The Atlanta Journal-Constitution is the only major daily newspaper in the metropolitan area of Atlanta, Georgia. It is the flagship publication of Cox Enterprises. The Atlanta Journal-Constitution is the result of the merger between The Atlanta Journal and The Atlanta Constitution. The two staffs were combined in 1982. Separate publication of the morning Constitution and the afternoon Journal ended in 2001 in favor of a single morning paper under the Journal-Constitution name.

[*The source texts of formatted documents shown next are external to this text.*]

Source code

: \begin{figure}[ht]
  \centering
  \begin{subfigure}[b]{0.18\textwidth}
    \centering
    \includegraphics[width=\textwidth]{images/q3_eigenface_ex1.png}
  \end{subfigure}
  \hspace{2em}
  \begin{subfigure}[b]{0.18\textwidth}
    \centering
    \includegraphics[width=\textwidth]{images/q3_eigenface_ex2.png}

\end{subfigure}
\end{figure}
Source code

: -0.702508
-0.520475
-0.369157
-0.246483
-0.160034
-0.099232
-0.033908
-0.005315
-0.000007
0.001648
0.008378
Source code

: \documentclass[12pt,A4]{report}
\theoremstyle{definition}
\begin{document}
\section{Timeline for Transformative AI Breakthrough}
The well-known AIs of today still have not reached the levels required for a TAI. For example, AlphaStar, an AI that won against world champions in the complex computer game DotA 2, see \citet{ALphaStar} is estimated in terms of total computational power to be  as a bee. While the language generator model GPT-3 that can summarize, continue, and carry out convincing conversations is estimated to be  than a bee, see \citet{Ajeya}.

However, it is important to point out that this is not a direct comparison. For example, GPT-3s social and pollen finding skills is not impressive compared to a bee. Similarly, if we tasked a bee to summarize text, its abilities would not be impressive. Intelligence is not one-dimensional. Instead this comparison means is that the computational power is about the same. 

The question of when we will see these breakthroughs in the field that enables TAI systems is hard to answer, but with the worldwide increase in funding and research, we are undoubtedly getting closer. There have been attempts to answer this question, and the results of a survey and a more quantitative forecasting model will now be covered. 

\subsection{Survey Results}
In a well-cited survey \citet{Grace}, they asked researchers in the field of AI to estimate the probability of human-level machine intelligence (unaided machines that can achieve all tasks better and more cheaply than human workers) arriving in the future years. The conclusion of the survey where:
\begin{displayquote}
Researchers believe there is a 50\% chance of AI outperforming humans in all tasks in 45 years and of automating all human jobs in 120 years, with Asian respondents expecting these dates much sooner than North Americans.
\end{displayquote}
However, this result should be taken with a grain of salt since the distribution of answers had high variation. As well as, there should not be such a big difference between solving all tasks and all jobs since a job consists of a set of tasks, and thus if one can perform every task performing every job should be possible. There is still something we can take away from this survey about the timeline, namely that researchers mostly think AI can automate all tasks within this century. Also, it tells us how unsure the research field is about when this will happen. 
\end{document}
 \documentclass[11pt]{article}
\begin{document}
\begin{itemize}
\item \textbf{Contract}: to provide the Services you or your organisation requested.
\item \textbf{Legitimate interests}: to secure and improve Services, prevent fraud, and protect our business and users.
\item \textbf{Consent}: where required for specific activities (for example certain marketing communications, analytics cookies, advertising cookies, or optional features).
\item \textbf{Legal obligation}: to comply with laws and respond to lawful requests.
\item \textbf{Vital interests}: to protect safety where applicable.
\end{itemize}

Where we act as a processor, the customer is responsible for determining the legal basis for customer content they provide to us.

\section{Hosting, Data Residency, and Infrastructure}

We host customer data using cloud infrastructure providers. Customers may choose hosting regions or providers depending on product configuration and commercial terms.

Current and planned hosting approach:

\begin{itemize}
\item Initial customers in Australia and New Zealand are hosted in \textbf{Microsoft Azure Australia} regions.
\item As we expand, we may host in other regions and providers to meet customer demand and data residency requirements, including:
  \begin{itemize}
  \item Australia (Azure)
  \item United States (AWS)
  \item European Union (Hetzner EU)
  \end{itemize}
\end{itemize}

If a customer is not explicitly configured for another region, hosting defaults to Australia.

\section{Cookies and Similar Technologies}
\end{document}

The Atlanta Journal-Constitution has its headquarters in the Atlanta suburb of Dunwoody, Georgia.  It was formerly co-owned with television flagship WSB-TV and six radio stations, which are located separately in midtown Atlanta; the newspaper remained part of Cox Enterprises, while WSB became part of an independent Cox Media Group.

The Atlanta Journal
The Atlanta Journal was established in 1883. Founder E. F. Hoge sold the paper to Atlanta lawyer Hoke Smith in 1887. After the Journal supported presidential candidate Grover Cleveland in the 1892 election, Smith was named as Secretary of the Interior by the victorious Cleveland. Pulitzer Prize–winning novelist Margaret Mitchell worked for the Journal from 1922 to 1926. Important for the development of her 1936 Gone With the Wind were the series of profiles of prominent Georgia Civil War generals she wrote for The Atlanta Journals Sunday magazine, the research for which, scholars believe, led her to her work on the novel. In 1922, the Journal founded one of the first radio broadcasting stations in the South, WSB. The radio station and the newspaper were sold in 1939 to James Middleton Cox, founder of what would become Cox Enterprises.  The Journal carried the motto "Covers Dixie like the Dew".

The Atlanta Constitution

In 1868, Carey Wentworth Styles, along with his joint venture partners James Anderson and (future Atlanta mayor) William Hemphill purchased a small newspaper,  the Atlanta Daily Opinion which they renamed The Constitution, as it was originally known, was first published on June 16, 1868.  Its name changed to The Atlanta Constitution in October 1869. Hemphill became the business manager, a position that he retained until 1901. When Styles was unable to liquidate his holdings in an Albany newspaper, he could not pay for his purchase of the Constitution. He was forced to surrender his interest in the paper to Anderson and Hemphill, who then each owned one half. In 1870 Anderson sold his one half interest in the paper to Col. E. Y. Clarke. In active competition with other Atlanta newspapers, Hemphill hired special trains (one engine and car) to deliver newspapers to the Macon marketplace. The newspaper became such a force that by 1871 it had overwhelmed the Daily Intelligencer, the only Atlanta paper to survive the American Civil War. In August 1875 its name changed to The Atlanta Daily Constitution for two weeks, then to The Constitution again for about a year. In 1876 Captain Evan Howell (a former Intelligencer city editor) purchased the 50 percent interest in the paper from E. Y. Clarke, and became its editor-in-chief. That same year, Joel Chandler Harris began writing for the paper. He soon created the character of Uncle Remus, a black storyteller, as a way of recounting stories from African-American culture. The Howell family would eventually own full interest in the paper from 1902 until 1950.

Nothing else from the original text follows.